The results were grim. India ranked 123 out of 163 countries on Yale's Environmental Performance Index in 2010, in part because it missed targets on emissions and air and water pollution by a wide margin. But the reality of the choking air in industrial hubs like Kanpur, in Uttar Pradesh, and the poisonous water in pesticide-soaked Punjab, defies statistics.

Meanwhile, the country's 3 million small- and medium-sized companies in "polluting industries" are simply too many to control — especially considering that India's total outlay for regulation is just $500 million, one-16th the amount spent by America's federal Environmental Protection Agency. And the big outfits, especially in industries like mining, continue to use strong-arm tactics to take over land — one of the biggest reasons for the ongoing Maoist rebellion across eastern India — following an increase in the clearances granted to mining projects to 216 a year in 1998-2005 from just 19 a year in 1980-1997.

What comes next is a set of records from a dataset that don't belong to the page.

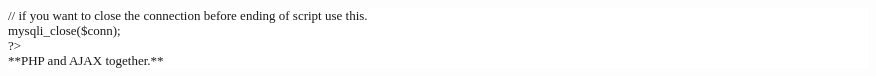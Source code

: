 <div style="font-style: normal; font-variant: normal; font-weight: normal; letter-spacing: normal; line-height: 100%; margin-bottom: 0cm; text-decoration: none;"><span style="font-family: Liberation Serif, serif;"><span style="font-size: small;">// if you want to close the connection before ending of script use this.</span></span></div>

<div style="font-style: normal; font-variant: normal; font-weight: normal; letter-spacing: normal; line-height: 100%; margin-bottom: 0cm; text-decoration: none;"><span style="font-family: Liberation Serif, serif;"><span style="font-size: small;">mysqli_close($conn);</span></span></div>

<div style="font-style: normal; font-variant: normal; font-weight: normal; letter-spacing: normal; line-height: 100%; margin-bottom: 0cm; text-decoration: none;"><span style="font-family: Liberation Serif, serif;"><span style="font-size: small;">?></span></span></div>

<div style="font-style: normal; font-variant: normal; letter-spacing: normal; line-height: 100%; margin-bottom: 0cm; text-decoration: none;"><span style="font-family: Liberation Serif, serif;"><span style="font-size: small;">**PHP and AJAX together.**</span></span></div>

<div style="font-style: normal; font-variant: normal; font-weight: normal; letter-spacing: normal; line-height: 100%; margin-bottom: 0cm; text-decoration: none;"><span style="font-family: Liberation Serif, serif;"><span style="font-size: small;"><html></span></span></div>

<div style="font-style: normal; font-variant: normal; font-weight: normal; letter-spacing: normal; line-height: 100%; margin-bottom: 0cm; text-decoration: none;"><span style="font-family: Liberation Serif, serif;"><span style="font-size: small;"><head></span></span></div>

<div style="font-style: normal; font-variant: normal; font-weight: normal; letter-spacing: normal; line-height: 100%; margin-bottom: 0cm; text-decoration: none;"><span style="font-family: Liberation Serif, serif;"><span style="font-size: small;"><script></span></span></div>

<div style="font-style: normal; font-variant: normal; font-weight: normal; letter-spacing: normal; line-height: 100%; margin-bottom: 0cm; text-decoration: none;"><span style="font-family: Liberation Serif, serif;"><span style="font-size: small;">function showHint(str) {</span></span></div>

<div style="font-style: normal; font-variant: normal; font-weight: normal; letter-spacing: normal; line-height: 100%; margin-bottom: 0cm; text-decoration: none;"><span style="font-family: Liberation Serif, serif;"><span style="font-size: small;">if (str.length == 0) {</span></span></div>

<div style="font-style: normal; font-variant: normal; font-weight: normal; letter-spacing: normal; line-height: 100%; margin-bottom: 0cm; text-decoration: none;"><span style="font-family: Liberation Serif, serif;"><span style="font-size: small;">document.getElementById("txtHint").innerHTML = "";</span></span></div>

<div style="font-style: normal; font-variant: normal; font-weight: normal; letter-spacing: normal; line-height: 100%; margin-bottom: 0cm; text-decoration: none;"><span style="font-family: Liberation Serif, serif;"><span style="font-size: small;">return;</span></span></div>

<div style="font-style: normal; font-variant: normal; font-weight: normal; letter-spacing: normal; line-height: 100%; margin-bottom: 0cm; text-decoration: none;"><span style="font-family: Liberation Serif, serif;"><span style="font-size: small;">} else {</span></span></div>

<div style="font-style: normal; font-variant: normal; font-weight: normal; letter-spacing: normal; line-height: 100%; margin-bottom: 0cm; text-decoration: none;"><span style="font-family: Liberation Serif, serif;"><span style="font-size: small;">var xmlhttp = new XMLHttpRequest();</span></span></div>

<div style="font-style: normal; font-variant: normal; font-weight: normal; letter-spacing: normal; line-height: 100%; margin-bottom: 0cm; text-decoration: none;"><span style="font-family: Liberation Serif, serif;"><span style="font-size: small;">xmlhttp.onreadystatechange = function() {</span></span></div>
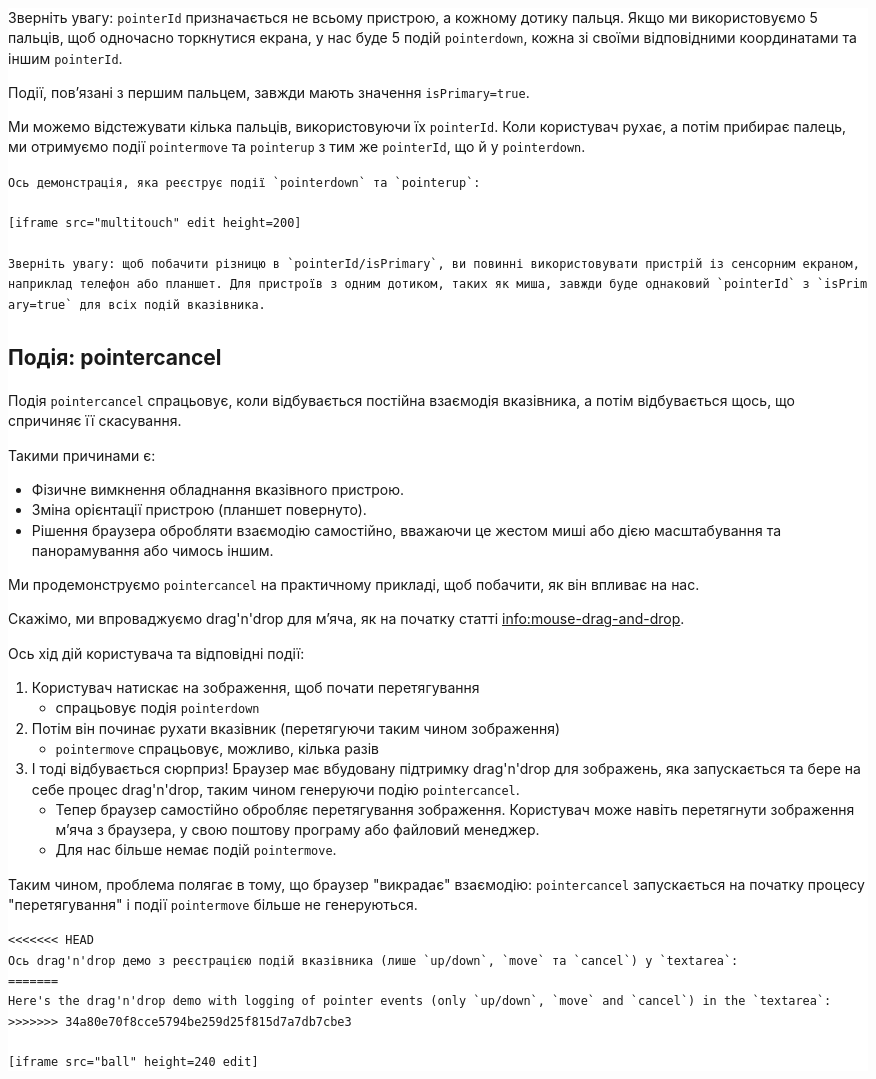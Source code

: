 Зверніть увагу: `pointerId` призначається не всьому пристрою, а кожному дотику пальця. Якщо ми використовуємо 5 пальців, щоб одночасно торкнутися екрана, у нас буде 5 подій `pointerdown`, кожна зі своїми відповідними координатами та іншим `pointerId`.

Події, пов’язані з першим пальцем, завжди мають значення `isPrimary=true`.

Ми можемо відстежувати кілька пальців, використовуючи їх `pointerId`. Коли користувач рухає, а потім прибирає палець, ми отримуємо події `pointermove` та `pointerup` з тим же `pointerId`, що й у `pointerdown`.

```online
Ось демонстрація, яка реєструє події `pointerdown` та `pointerup`:

[iframe src="multitouch" edit height=200]

Зверніть увагу: щоб побачити різницю в `pointerId/isPrimary`, ви повинні використовувати пристрій із сенсорним екраном, наприклад телефон або планшет. Для пристроїв з одним дотиком, таких як миша, завжди буде однаковий `pointerId` з `isPrimary=true` для всіх подій вказівника.
```

## Подія: pointercancel

Подія `pointercancel` спрацьовує, коли відбувається постійна взаємодія вказівника, а потім відбувається щось, що спричиняє її скасування.

Такими причинами є:
- Фізичне вимкнення обладнання вказівного пристрою.
- Зміна орієнтації пристрою (планшет повернуто).
- Рішення браузера обробляти взаємодію самостійно, вважаючи це жестом миші або дією масштабування та панорамування або чимось іншим.

Ми продемонструємо `pointercancel` на практичному прикладі, щоб побачити, як він впливає на нас.

Скажімо, ми впроваджуємо drag'n'drop для м’яча, як на початку статті <info:mouse-drag-and-drop>.

Ось хід дій користувача та відповідні події:

1) Користувач натискає на зображення, щоб почати перетягування
    - спрацьовує подія `pointerdown`
2) Потім він починає рухати вказівник (перетягуючи таким чином зображення) 
    - `pointermove` спрацьовує, можливо, кілька разів
3) І тоді відбувається сюрприз! Браузер має вбудовану підтримку drag'n'drop для зображень, яка запускається та бере на себе процес drag'n'drop, таким чином генеруючи подію `pointercancel`.
    - Тепер браузер самостійно обробляє перетягування зображення. Користувач може навіть перетягнути зображення м’яча з браузера, у свою поштову програму або файловий менеджер.
    - Для нас більше немає подій `pointermove`.

Таким чином, проблема полягає в тому, що браузер "викрадає" взаємодію: `pointercancel` запускається на початку процесу "перетягування" і події  `pointermove` більше не генеруються.

```online
<<<<<<< HEAD
Ось drag'n'drop демо з реєстрацією подій вказівника (лише `up/down`, `move` та `cancel`) у `textarea`:
=======
Here's the drag'n'drop demo with logging of pointer events (only `up/down`, `move` and `cancel`) in the `textarea`:
>>>>>>> 34a80e70f8cce5794be259d25f815d7a7db7cbe3

[iframe src="ball" height=240 edit]
```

In that context, environmentalists are keen to welcome any kind of crackdown, and Ramesh deserves some credit. In recent months, the environment ministry has not only taken on Vedanta and Posco in Orissa, but also acted against the Navi Mumbai airport project in Maharashtra and a coal-based power plant in Andhra Pradesh — states ruled by Ramesh's Congress party or its allies. And on the same day his ministry's panel issued its recommendations on Posco, Ramesh inaugurated a new "green tribunal" intended to clear the backlog of 5,000 environmental cases winding their way through India's glacial legal system.

But these rulings are merely skimming the surface of the problem, say environmentalists. Despite playing hardball against big name companies and billion dollar projects, for example, the ministry continues to grant permission to projects on the grounds that certain conditions must be met before work begins — when they have neither the will nor the capacity to monitor whether the company follows the rules. Moreover, the ballyhooed green tribunal will be as toothless as the ministry that created it when it comes to forcing compliance and it will give companies a new avenue to appeal if their projects are denied environmental clearance.

"Ramesh has taken some good decisions," said Thakkar, "but he's not made the systemic changes needed to make sure bad decisions don't happen in the future."